When a clump of baryonic gas collapsed under gravity, electromagnetic radiation carried away much of the heat produced — it was as if the radiation cooled the gas cloud. The residual heat left in the cloud eventually balanced the gravitational attraction, and equilibrium was found: a star formed.
But dark matter could not produce electromagnetic radiation. And without the cooling effect of the radiation, a dark matter cloud, collapsing under gravity, trapped much more of its heat of contraction. As a result, much larger clouds — larger than galaxies — were the equilibrium form for dark matter.
So the early Universe had been populated by immense, cold, bland clouds of dark matter: it had been a cosmos almost without structure.
Then the baryonic matter had gathered, and the stars began to implode — to shine. Lieserl imagined the first stars sparking to life across the cosmos, tiny pinprick gravity wells in the smooth oceans of dark matter.
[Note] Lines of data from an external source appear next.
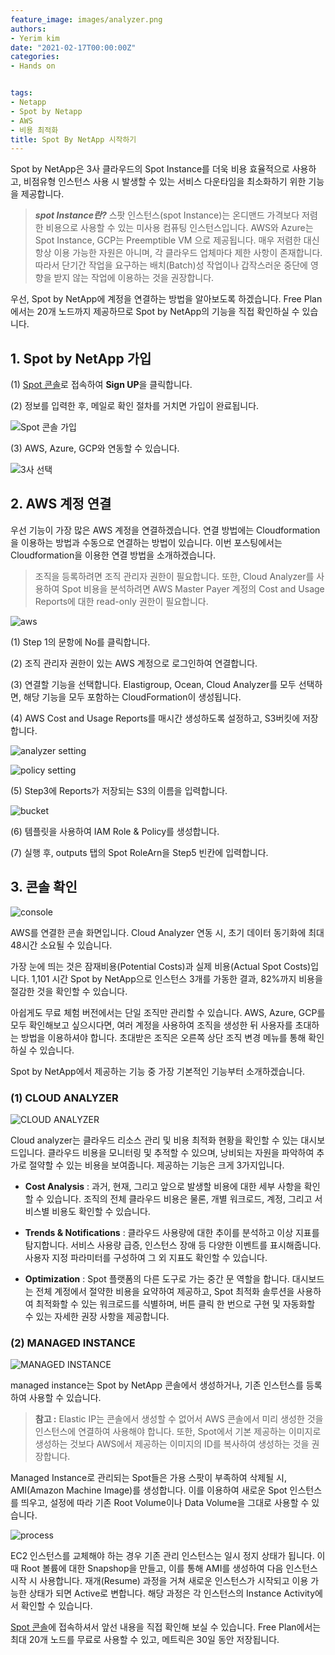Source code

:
 ```yaml
---
feature_image: images/analyzer.png
authors:
- Yerim kim
date: "2021-02-17T00:00:00Z"
categories:
- Hands on


tags:
- Netapp
- Spot by Netapp
- AWS
- 비용 최적화
title: Spot By NetApp 시작하기
---
```


Spot by NetApp은 3사 클라우드의 Spot Instance를 더욱 비용 효율적으로 사용하고, 비점유형 인스턴스 사용 시 발생할 수 있는 서비스 다운타임을 최소화하기 위한 기능을 제공합니다. 


> ***spot Instance란?*** 스팟 인스턴스(spot Instance)는 온디맨드 가격보다 저렴한 비용으로 사용할 수 있는 미사용 컴퓨팅 인스턴스입니다. AWS와 Azure는 Spot Instance, GCP는 Preemptible VM 으로 제공됩니다. 매우 저렴한 대신 항상 이용 가능한 자원은 아니며, 각 클라우드 업체마다 제한 사항이 존재합니다. 따라서 단기간 작업을 요구하는 배치(Batch)성 작업이나 갑작스러운 중단에 영향을 받지 않는 작업에 이용하는 것을 권장합니다. 
 
우선, Spot by NetApp에 계정을 연결하는 방법을 알아보도록 하겠습니다. Free Plan에서는 20개 노드까지 제공하므로 Spot by NetApp의 기능을 직접 확인하실 수 있습니다. 


 ## 1. Spot by NetApp 가입

(1) [Spot 콘솔](https://console.spotinst.com/)로 접속하여 **Sign UP**을 클릭합니다.

(2) 정보를 입력한 후, 메일로 확인 절차를 거치면 가입이 완료됩니다. 

![Spot 콘솔 가입](images/signup.PNG) 


(3) AWS, Azure, GCP와 연동할 수 있습니다.

![3사 선택](images/selectone.PNG) 
 


 ## 2. AWS 계정 연결

우선 기능이 가장 많은 AWS 계정을 연결하겠습니다. 연결 방법에는 Cloudformation을 이용하는 방법과 수동으로 연결하는 방법이 있습니다. 이번 포스팅에서는 Cloudformation을 이용한 연결 방법을 소개하겠습니다. 

> 조직을 등록하려면 조직 관리자 권한이 필요합니다. 또한, Cloud Analyzer를 사용하여 Spot 비용을 분석하려면 AWS Master Payer 계정의 Cost and Usage Reports에 대한 read-only 권한이 필요합니다. 

![aws](images/aws.png)

(1) Step 1의 문항에 No를 클릭합니다. 

(2) 조직 관리자 권한이 있는 AWS 계정으로 로그인하여 연결합니다.

(3) 연결할 기능을 선택합니다. Elastigroup, Ocean, Cloud Analyzer를 모두 선택하면, 해당 기능을 모두 포함하는 CloudFormation이 생성됩니다. 

(4) AWS Cost and Usage Reports를 매시간 생성하도록 설정하고, S3버킷에 저장합니다. 

![analyzer setting](images/analyzer.png)


![policy setting](images/hourly.png)

(5) Step3에 Reports가 저장되는 S3의 이름을 입력합니다. 

![bucket](images/bucket.png)


(6) 템플릿을 사용하여 IAM Role & Policy를 생성합니다. 

(7) 실행 후, outputs 탭의 Spot RoleArn을 Step5 빈칸에 입력합니다. 


 ## 3. 콘솔 확인

![console](images/console.PNG)

AWS를 연결한 콘솔 화면입니다. Cloud Analyzer 연동 시, 초기 데이터 동기화에 최대 48시간 소요될 수 있습니다. 

가장 눈에 띄는 것은 잠재비용(Potential Costs)과 실제 비용(Actual Spot Costs)입니다. 1,101 시간 Spot by NetApp으로 인스턴스 3개를 가동한 결과, 82%까지 비용을 절감한 것을 확인할 수 있습니다. 

아쉽게도 무료 체험 버전에서는 단일 조직만 관리할 수 있습니다. AWS, Azure, GCP를 모두 확인해보고 싶으시다면, 여러 계정을 사용하여 조직을 생성한 뒤 사용자를 초대하는 방법을 이용하셔야 합니다. 초대받은 조직은 오른쪽 상단 조직 변경 메뉴를 통해 확인하실 수 있습니다. 

Spot by NetApp에서 제공하는 기능 중 가장 기본적인 기능부터 소개하겠습니다. 


### (1) CLOUD ANALYZER

![CLOUD ANALYZER](images/cloudanal.PNG)

Cloud analyzer는 클라우드 리소스 관리 및 비용 최적화 현황을 확인할 수 있는 대시보드입니다. 클라우드 비용을 모니터링 및 추적할 수 있으며, 낭비되는 자원을 파악하여 추가로 절약할 수 있는 비용을 보여줍니다. 
제공하는 기능은 크게 3가지입니다. 

- **Cost Analysis** : 과거, 현재, 그리고 앞으로 발생할 비용에 대한 세부 사항을 확인할 수 있습니다. 조직의 전체 클라우드 비용은 물론, 개별 워크로드, 계정, 그리고 서비스별 비용도 확인할 수 있습니다. 

- **Trends & Notifications** : 클라우드 사용량에 대한 추이를 분석하고 이상 지표를 탐지합니다. 서비스 사용량 급증, 인스턴스 장애 등 다양한 이벤트를 표시해줍니다. 사용자 지정 파라미터를 구성하여 그 외 지표도 확인할 수 있습니다. 

- **Optimization** : Spot 플랫폼의 다른 도구로 가는 중간 문 역할을 합니다. 대시보드는 전체 계정에서 절약한 비용을 요약하여 제공하고, Spot 최적화 솔루션을 사용하여 최적화할 수 있는 워크로드를 식별하며, 버튼 클릭 한 번으로 구현 및 자동화할 수 있는 자세한 권장 사항을 제공합니다.



### (2) MANAGED INSTANCE

![MANAGED INSTANCE](images/managed.PNG)

managed instance는 Spot by NetApp 콘솔에서 생성하거나, 기존 인스턴스를 등록하여 사용할 수 있습니다. 

> **참고 :** Elastic IP는 콘솔에서 생성할 수 없어서 AWS 콘솔에서 미리 생성한 것을 인스턴스에 연결하여 사용해야 합니다. 또한, Spot에서 기본 제공하는 이미지로 생성하는 것보다 AWS에서 제공하는 이미지의 ID를 복사하여 생성하는 것을 권장합니다. 

Managed Instance로 관리되는 Spot들은 가용 스팟이 부족하여 삭제될 시, AMI(Amazon Machine Image)를 생성합니다. 이를 이용하여 새로운 Spot 인스턴스를 띄우고, 설정에 따라 기존 Root Volume이나 Data Volume을 그대로 사용할 수 있습니다. 

![process](images/process.PNG)

EC2 인스턴스를 교체해야 하는 경우 기존 관리 인스턴스는 일시 정지 상태가 됩니다. 이때 Root 볼륨에 대한 Snapshop을 만들고, 이를 통해 AMI를 생성하여 다음 인스턴스 시작 시 사용합니다. 재개(Resume) 과정을 거쳐 새로운 인스턴스가 시작되고 이용 가능한 상태가 되면 Active로 변합니다. 해당 과정은 각 인스턴스의 Instance Activity에서 확인할 수 있습니다.

[Spot 콘솔](https://console.spotinst.com/)에 접속하셔서 앞선 내용을 직접 확인해 보실 수 있습니다. Free Plan에서는 최대 20개 노드를 무료로 사용할 수 있고, 메트릭은 30일 동안 저장됩니다.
The photino birds lived off a trickle of proton-photino interactions, which fed them with a slow, steady drip of energy. And to get a sufficient flow of energy the birds needed dense matter — densities which could not have formed without baryonic structures.
And the birds’ dependence on baryonic matter extended further. She knew that the birds needed templates of baryonic material even to reproduce.
So baryonic-matter stars had given the photino birds their very being, and now fed them and enabled them to reproduce.
Lieserl brooded. A fine hypothesis. But why, then, should the birds be so eager to kill off their mother-stars?
Once more the chatter of the humans from the Northern passed through her sensorium, barely registering. They were asking her more questions — requesting more detailed forecasts of the likely future evolution of the suffering Sun.
She sailed moodily around the core, thinking about stars and the photino birds.
And her mind made connections it had failed to complete before in millions of years.
At last, she saw it: the full, bleak picture.
And, suddenly, it seemed urgent — terribly urgent — to answer the humans’ questions about the future.
She hurried to the base of her convection cells.
The shower’s needle-sharp jets of water sprayed over Louise’s skin. She floated there at the center of the shower cubicle, listening to the shrill gurgle of the water as it was pumped out of the booth. She lifted her arms up and let the water play over her belly and chest; it was hot enough, the pressure sufficiently high, to make her battered old skin tingle, as if it were being worked over by a thousand tiny masseurs.
She hated being in zero-gee. She always had, and she hated it still; she even loathed having to have a pump to suck the water out of her shower for her. She’d insisted on having this shower installed, curtained off in one corner of the life-lounge, as her one concession to luxury — no, damn it, she thought, this is no luxury; the shower is my concession to what’s left of my humanity.
A hot shower was one of the few sensual experiences that had remained vivid, as she’d got so absurdly old. High-pressure, steaming water could still cut through the patina of age which deadened her skin.